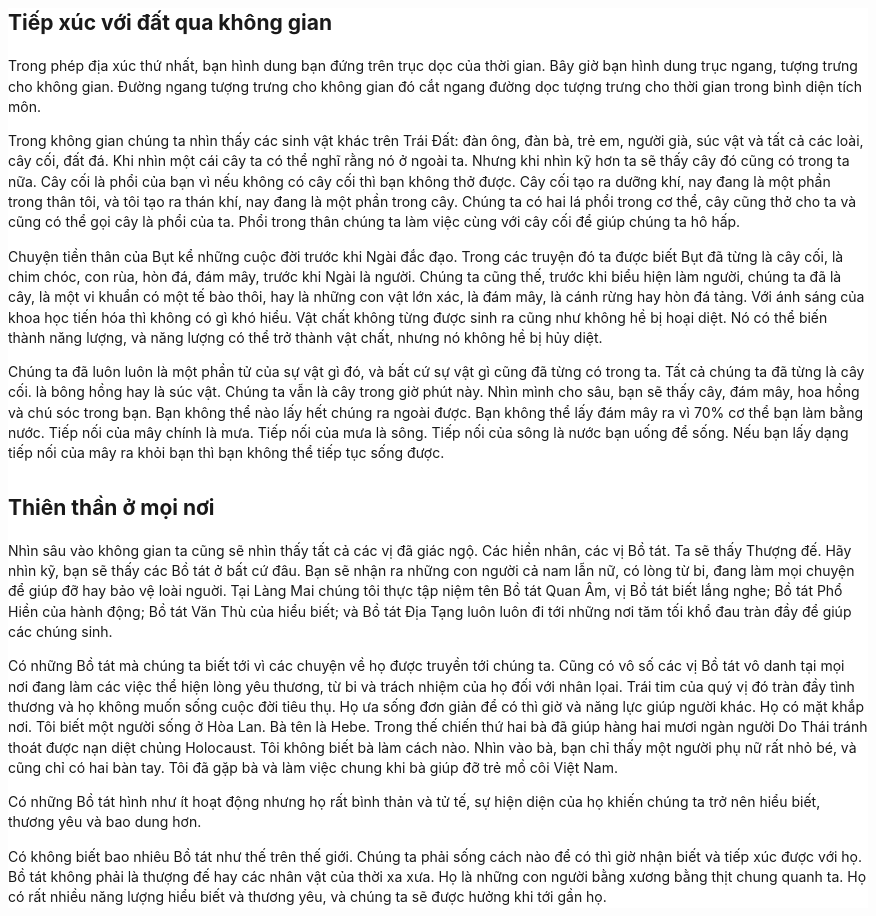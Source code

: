 ## Tiếp xúc với đất qua không gian

Trong phép địa xúc thứ nhất, bạn hình dung bạn đứng trên trục dọc của thời gian. Bây giờ bạn hình dung trục ngang, tượng trưng cho không gian. Đường ngang tượng trưng cho không gian đó cắt ngang đường dọc tượng trưng cho thời gian trong bình diện tích môn.

Trong không gian chúng ta nhìn thấy các sinh vật khác trên Trái Đất: đàn ông, đàn bà, trẻ em, người già, súc vật và tất cả các loài, cây cối, đất đá. Khi nhìn một cái cây ta có thể nghĩ rằng nó ở ngoài ta. Nhưng khi nhìn kỹ hơn ta sẽ thấy cây đó cũng có trong ta nữa. Cây cối là phổi của bạn vì nếu không có cây cối thì bạn không thở được. Cây cối tạo ra dưỡng khí, nay đang là một phần trong thân tôi, và tôi tạo ra thán khí, nay đang là một phần trong cây. Chúng ta có hai lá phổi trong cơ thể, cây cũng thở cho ta và cũng có thể gọi cây là phổi của ta. Phổi trong thân chúng ta làm việc cùng với cây cối để giúp chúng ta hô hấp.

Chuyện tiền thân của Bụt kể những cuộc đời trước khi Ngài đắc đạo. Trong các truyện đó ta được biết Bụt đã từng là cây cối, là chim chóc, con rùa, hòn đá, đám mây, trước khi Ngài là người. Chúng ta cũng thế, trước khi biểu hiện làm người, chúng ta đã là cây, là một vi khuẩn có một tế bào thôi, hay là những con vật lớn xác, là đám mây, là cánh rừng hay hòn đá tảng. Với ánh sáng của khoa học tiến hóa thì không có gì khó hiểu. Vật chất không từng được sinh ra cũng như không hề bị hoại diệt. Nó có thể biến thành năng lượng, và năng lượng có thể trở thành vật chất, nhưng nó không hề bị hủy diệt.

Chúng ta đã luôn luôn là một phần tử của sự vật gì đó, và bất cứ sự vật gì cũng đã từng có trong ta. Tất cả chúng ta đã từng là cây cối. là bông hồng hay là súc vật. Chúng ta vẫn là cây trong giờ phút này. Nhìn mình cho sâu, bạn sẽ thấy cây, đám mây, hoa hồng và chú sóc trong bạn. Bạn không thể nào lấy hết chúng ra ngoài được. Bạn không thể lấy đám mây ra vì 70% cơ thể bạn làm bằng nước. Tiếp nối của mây chính là mưa. Tiếp nối của mưa là sông. Tiếp nối của sông là nước bạn uống để sống. Nếu bạn lấy dạng tiếp nối của mây ra khỏi bạn thì bạn không thể tiếp tục sống được.

## Thiên thần ở mọi nơi

Nhìn sâu vào không gian ta cũng sẽ nhìn thấy tất cả các vị đã giác ngộ. Các hiền nhân, các vị Bồ tát. Ta sẽ thấy Thượng đế. Hãy nhìn kỹ, bạn sẽ thấy các Bồ tát ở bất cứ đâu. Bạn sẽ nhận ra những con người cả nam lẫn nữ, có lòng từ bi, đang làm mọi chuyện để giúp đỡ hay bảo vệ loài nguời. Tại Làng Mai chúng tôi thực tập niệm tên Bồ tát Quan Âm, vị Bồ tát biết lắng nghe; Bồ tát Phổ Hiền của hành động; Bồ tát Văn Thù của hiểu biết; và Bồ tát Địa Tạng luôn luôn đi tới những nơi tăm tối khổ đau tràn đầy để giúp các chúng sinh.

Có những Bồ tát mà chúng ta biết tới vì các chuyện về họ được truyền tới chúng ta. Cũng có vô số các vị Bồ tát vô danh tại mọi nơi đang làm các việc thể hiện lòng yêu thương, từ bi và trách nhiệm của họ đối với nhân lọai. Trái tim của quý vị đó tràn đầy tình thương và họ không muốn sống cuộc đời tiêu thụ. Họ ưa sống đơn giản để có thì giờ và năng lực giúp người khác. Họ có mặt khắp nơi. Tôi biết một người sống ở Hòa Lan. Bà tên là Hebe. Trong thế chiến thứ hai bà đã giúp hàng hai mươi ngàn người Do Thái tránh thoát được nạn diệt chủng Holocaust. Tôi không biết bà làm cách nào. Nhìn vào bà, bạn chỉ thấy một người phụ nữ rất nhỏ bé, và cũng chỉ có hai bàn tay. Tôi đã gặp bà và làm việc chung khi bà giúp đỡ trẻ mồ côi Việt Nam.

Có những Bồ tát hình như ít hoạt động nhưng họ rất bình thản và tử tế, sự hiện diện của họ khiến chúng ta trở nên hiểu biết, thương yêu và bao dung hơn.

Có không biết bao nhiêu Bồ tát như thế trên thế giới. Chúng ta phải sống cách nào để có thì giờ nhận biết và tiếp xúc được với họ. Bồ tát không phải là thượng đế hay các nhân vật của thời xa xưa. Họ là những con người bằng xương bằng thịt chung quanh ta. Họ có rất nhiều năng lượng hiểu biết và thương yêu, và chúng ta sẽ được hưởng khi tới gần họ.
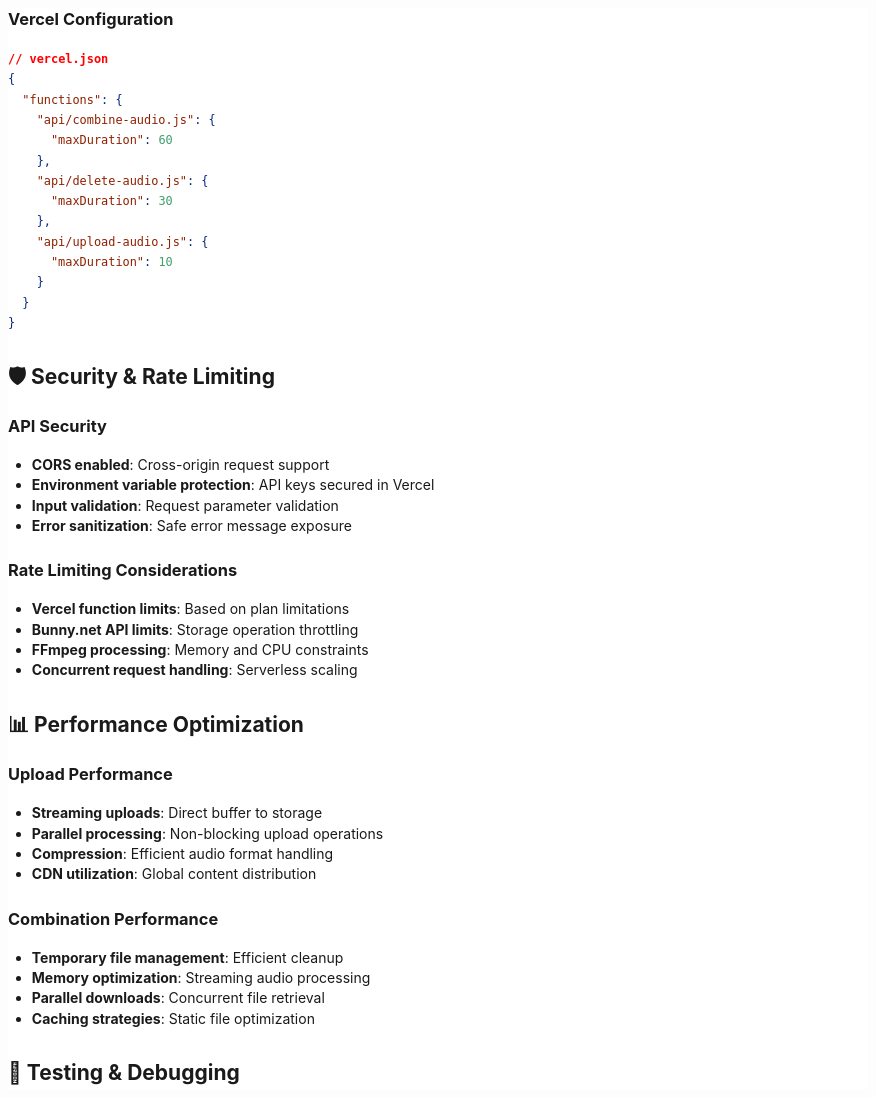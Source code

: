 ### Vercel Configuration
```json
// vercel.json
{
  "functions": {
    "api/combine-audio.js": {
      "maxDuration": 60
    },
    "api/delete-audio.js": {
      "maxDuration": 30  
    },
    "api/upload-audio.js": {
      "maxDuration": 10
    }
  }
}
```

## 🛡️ Security & Rate Limiting

### API Security
- **CORS enabled**: Cross-origin request support
- **Environment variable protection**: API keys secured in Vercel
- **Input validation**: Request parameter validation
- **Error sanitization**: Safe error message exposure

### Rate Limiting Considerations
- **Vercel function limits**: Based on plan limitations
- **Bunny.net API limits**: Storage operation throttling
- **FFmpeg processing**: Memory and CPU constraints
- **Concurrent request handling**: Serverless scaling

## 📊 Performance Optimization

### Upload Performance
- **Streaming uploads**: Direct buffer to storage
- **Parallel processing**: Non-blocking upload operations
- **Compression**: Efficient audio format handling
- **CDN utilization**: Global content distribution

### Combination Performance
- **Temporary file management**: Efficient cleanup
- **Memory optimization**: Streaming audio processing
- **Parallel downloads**: Concurrent file retrieval
- **Caching strategies**: Static file optimization

## 🧪 Testing & Debugging
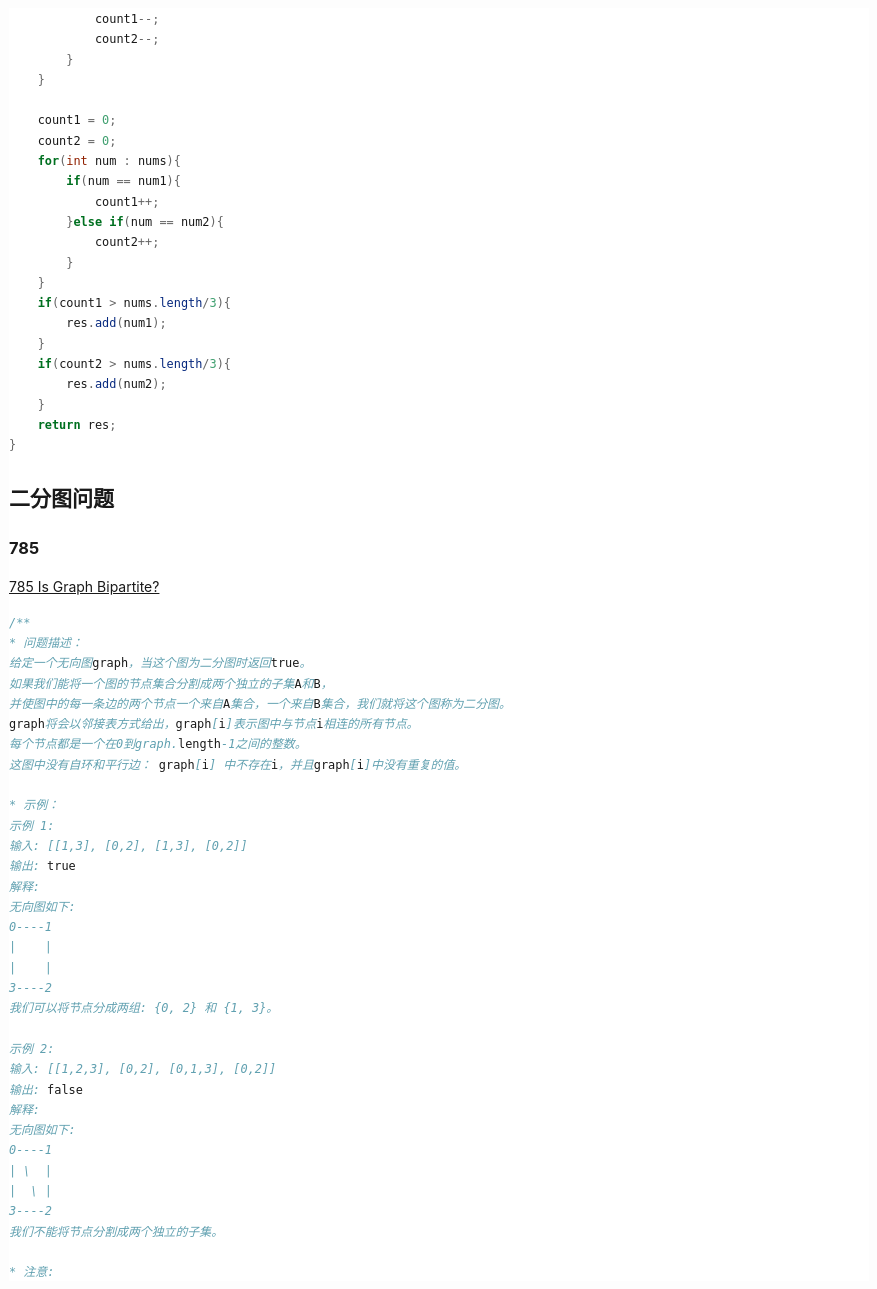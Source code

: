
 ```java
            count1--;
            count2--;
        }
    }

    count1 = 0;
    count2 = 0;
    for(int num : nums){
        if(num == num1){
            count1++;
        }else if(num == num2){
            count2++;
        }
    }
    if(count1 > nums.length/3){
        res.add(num1);
    }
    if(count2 > nums.length/3){
        res.add(num2);
    }
    return res;
}
```

## 二分图问题

### 785
[785 Is Graph Bipartite?](https://leetcode.com/problems/is-graph-bipartite/description/)

```java
/**
* 问题描述：
给定一个无向图graph，当这个图为二分图时返回true。
如果我们能将一个图的节点集合分割成两个独立的子集A和B，
并使图中的每一条边的两个节点一个来自A集合，一个来自B集合，我们就将这个图称为二分图。
graph将会以邻接表方式给出，graph[i]表示图中与节点i相连的所有节点。
每个节点都是一个在0到graph.length-1之间的整数。
这图中没有自环和平行边： graph[i] 中不存在i，并且graph[i]中没有重复的值。
  
* 示例：
示例 1:
输入: [[1,3], [0,2], [1,3], [0,2]]
输出: true
解释: 
无向图如下:
0----1
|    |
|    |
3----2
我们可以将节点分成两组: {0, 2} 和 {1, 3}。

示例 2:
输入: [[1,2,3], [0,2], [0,1,3], [0,2]]
输出: false
解释: 
无向图如下:
0----1
| \  |
|  \ |
3----2
我们不能将节点分割成两个独立的子集。
  
* 注意:
```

▬▬▬▬▬▬▬▬▬▬

Go through the records and report each line that contains "tràn".

Nhìn sâu vào không gian ta cũng sẽ nhìn thấy tất cả các vị đã giác ngộ. Các hiền nhân, các vị Bồ tát. Ta sẽ thấy Thượng đế. Hãy nhìn kỹ, bạn sẽ thấy các Bồ tát ở bất cứ đâu. Bạn sẽ nhận ra những con người cả nam lẫn nữ, có lòng từ bi, đang làm mọi chuyện để giúp đỡ hay bảo vệ loài nguời. Tại Làng Mai chúng tôi thực tập niệm tên Bồ tát Quan Âm, vị Bồ tát biết lắng nghe; Bồ tát Phổ Hiền của hành động; Bồ tát Văn Thù của hiểu biết; và Bồ tát Địa Tạng luôn luôn đi tới những nơi tăm tối khổ đau tràn đầy để giúp các chúng sinh.
Có những Bồ tát mà chúng ta biết tới vì các chuyện về họ được truyền tới chúng ta. Cũng có vô số các vị Bồ tát vô danh tại mọi nơi đang làm các việc thể hiện lòng yêu thương, từ bi và trách nhiệm của họ đối với nhân lọai. Trái tim của quý vị đó tràn đầy tình thương và họ không muốn sống cuộc đời tiêu thụ. Họ ưa sống đơn giản để có thì giờ và năng lực giúp người khác. Họ có mặt khắp nơi. Tôi biết một người sống ở Hòa Lan. Bà tên là Hebe. Trong thế chiến thứ hai bà đã giúp hàng hai mươi ngàn người Do Thái tránh thoát được nạn diệt chủng Holocaust. Tôi không biết bà làm cách nào. Nhìn vào bà, bạn chỉ thấy một người phụ nữ rất nhỏ bé, và cũng chỉ có hai bàn tay. Tôi đã gặp bà và làm việc chung khi bà giúp đỡ trẻ mồ côi Việt Nam.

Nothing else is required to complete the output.